The RRTC has always made decisions based upon the majority of RRTC members during my term. I can't speak for others, but assume the same has held true.

One thing to note, when the policy in question was sent out originally there was only one person who had comments.

I just had an interesting conversation with Bernie Conway(he holds a position like mine in Canada and is in charge if issuing IAAF Certificates.

Here is Bernie position on this issue:

"On the topic of certification numbers If there is a partial measurement I still use the year of the last full measurement in the certification number. For example I did two minor adjustments to the Toronto Waterfront Marathon this past summer (2010) but the certification numbers of the adjusted course were both CAN-2008-###-BDC because the date of the previous full measurement was in 2008".

All, again thanks for your input.
I have a problem accepting the 10-year life for modified marathon and half marathon courses. I changed the first mile on Huntsville’s half marathon last year and the first two miles on the marathon course in 2009.

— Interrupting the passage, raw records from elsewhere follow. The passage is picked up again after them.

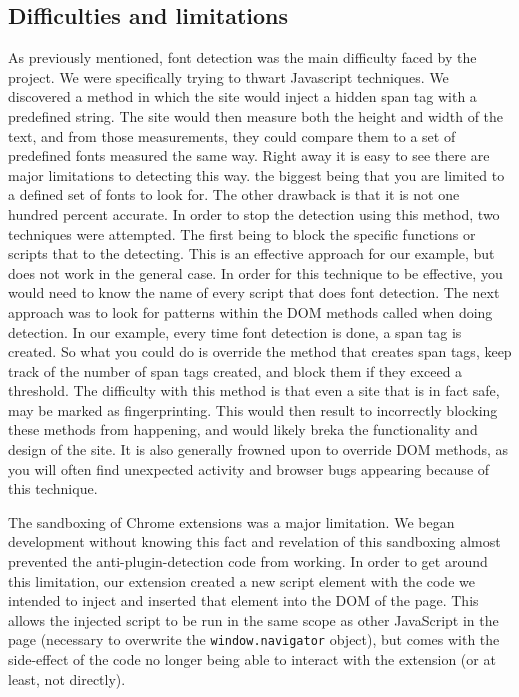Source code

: \documentclass[12pt,a4paper]{article}
\begin{document}
\subsection{Difficulties and limitations}
As previously mentioned, font detection was the main difficulty faced by the project. We were specifically trying to thwart Javascript techniques. We discovered a method\cite{fontdetection} in which the site would inject a hidden span tag with a predefined string. The site would then measure both the height and width of the text, and from those measurements, they could compare them to a set of predefined fonts measured the same way. Right away it is easy to see there are major limitations to detecting this way. the biggest being that you are limited to a defined set of fonts to look for. The other drawback is that it is not one hundred percent accurate. In order to stop the detection using this method, two techniques were attempted. The first being to block the specific functions or scripts that to the detecting. This is an effective approach for our example, but does not work in the general case. In order for this technique to be effective, you would need to know the name of every script that does font detection. The next approach was to look for patterns within the DOM methods called when doing detection. In our example, every time font detection is done, a span tag is created. So what you could do is override the method that creates span tags, keep track of the number of span tags created, and block them if they exceed a threshold. The difficulty with this method is that even a site that is in fact safe, may be marked as fingerprinting. This would then result to incorrectly blocking these methods from happening, and would likely breka the functionality and design of the site. It is also generally frowned upon to override DOM methods, as you will often find unexpected activity and browser bugs appearing because of this technique.    

The sandboxing of Chrome extensions was a major limitation. We began development without knowing this fact and revelation of this sandboxing almost prevented the anti-plugin-detection code from working. In order to get around this limitation, our extension created a new script element with the code we intended to inject and inserted that element into the DOM of the page. This allows the injected script to be run in the same scope as other JavaScript in the page (necessary to overwrite the \texttt{window.navigator} object), but comes with the side-effect of the code no longer being able to interact with the extension (or at least, not directly).
\end{document}

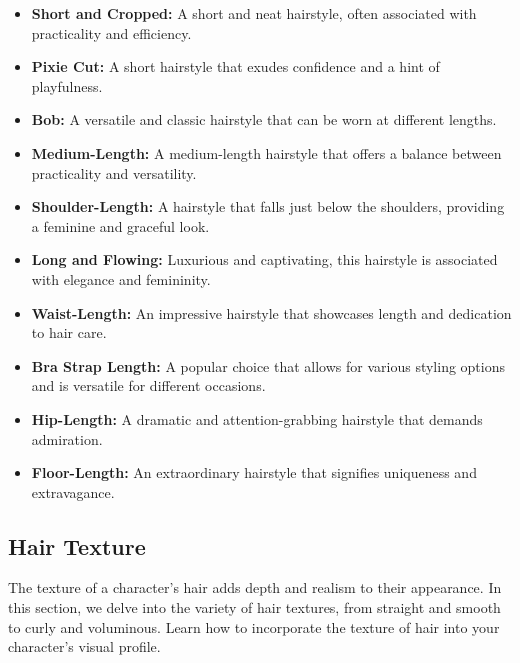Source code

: \documentclass[12pt]{book}  %
\begin{document}
\begin{itemize}
    \item \textbf{Short and Cropped:} A short and neat hairstyle, often associated with practicality and efficiency.
    \item \textbf{Pixie Cut:} A short hairstyle that exudes confidence and a hint of playfulness.
    \item \textbf{Bob:} A versatile and classic hairstyle that can be worn at different lengths.
    \item \textbf{Medium-Length:} A medium-length hairstyle that offers a balance between practicality and versatility.
    \item \textbf{Shoulder-Length:} A hairstyle that falls just below the shoulders, providing a feminine and graceful look.
    \item \textbf{Long and Flowing:} Luxurious and captivating, this hairstyle is associated with elegance and femininity.
    \item \textbf{Waist-Length:} An impressive hairstyle that showcases length and dedication to hair care.
    \item \textbf{Bra Strap Length:} A popular choice that allows for various styling options and is versatile for different occasions.
    \item \textbf{Hip-Length:} A dramatic and attention-grabbing hairstyle that demands admiration.
    \item \textbf{Floor-Length:} An extraordinary hairstyle that signifies uniqueness and extravagance.
\end{itemize}

\subsection{\textbf{Hair Texture}}

The texture of a character's hair adds depth and realism to their appearance. In this section, we delve into the variety of hair textures, from straight and smooth to curly and voluminous. Learn how to incorporate the texture of hair into your character's visual profile.
\end{document}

The marathon has been modified several times since it’s last full measurement in 1991. I have the calibration and measurement data for all those rides including that of the 5-person group in 1991. And I also have detailed locations for the split points used in those measurements. The majority of the course remains as it was in 1991. All the road changes in the marathon route have been accounted for by the modification measurements. And like Pete, I believe the early segments retain their original accuracy.

A new measurement of the Huntsville marathon will be challenging and will require police support in at least two areas. Fortunately, there are no current plans for change.
By my count of respondents on this subject, here is what I get

In support of the proposal

Conway (Canada)

Doesn’t’ like the proposal

Adams (Canada)
Guido Bros

I see no clear support for the thing.

Perhaps other certifiers will weigh in, as they were not specifically polled.
Last edited by peteriegel
This is an interesting way to look at who gets heard when a decision is to be made. Only the Chairman and those he appoints have a voice. As I am no longer chairman, only the Ohio certifier, I don't consider myself a member of the inner circle. Thus my negative vote can be erased and voila! The decision is unanimous and without opposition!

RRTC is a council, consisting of all who work in it. It has no offical subcouncil of special folks with special wisdom.

Ignored above are all the certifiers and course measurers and others who may be affected.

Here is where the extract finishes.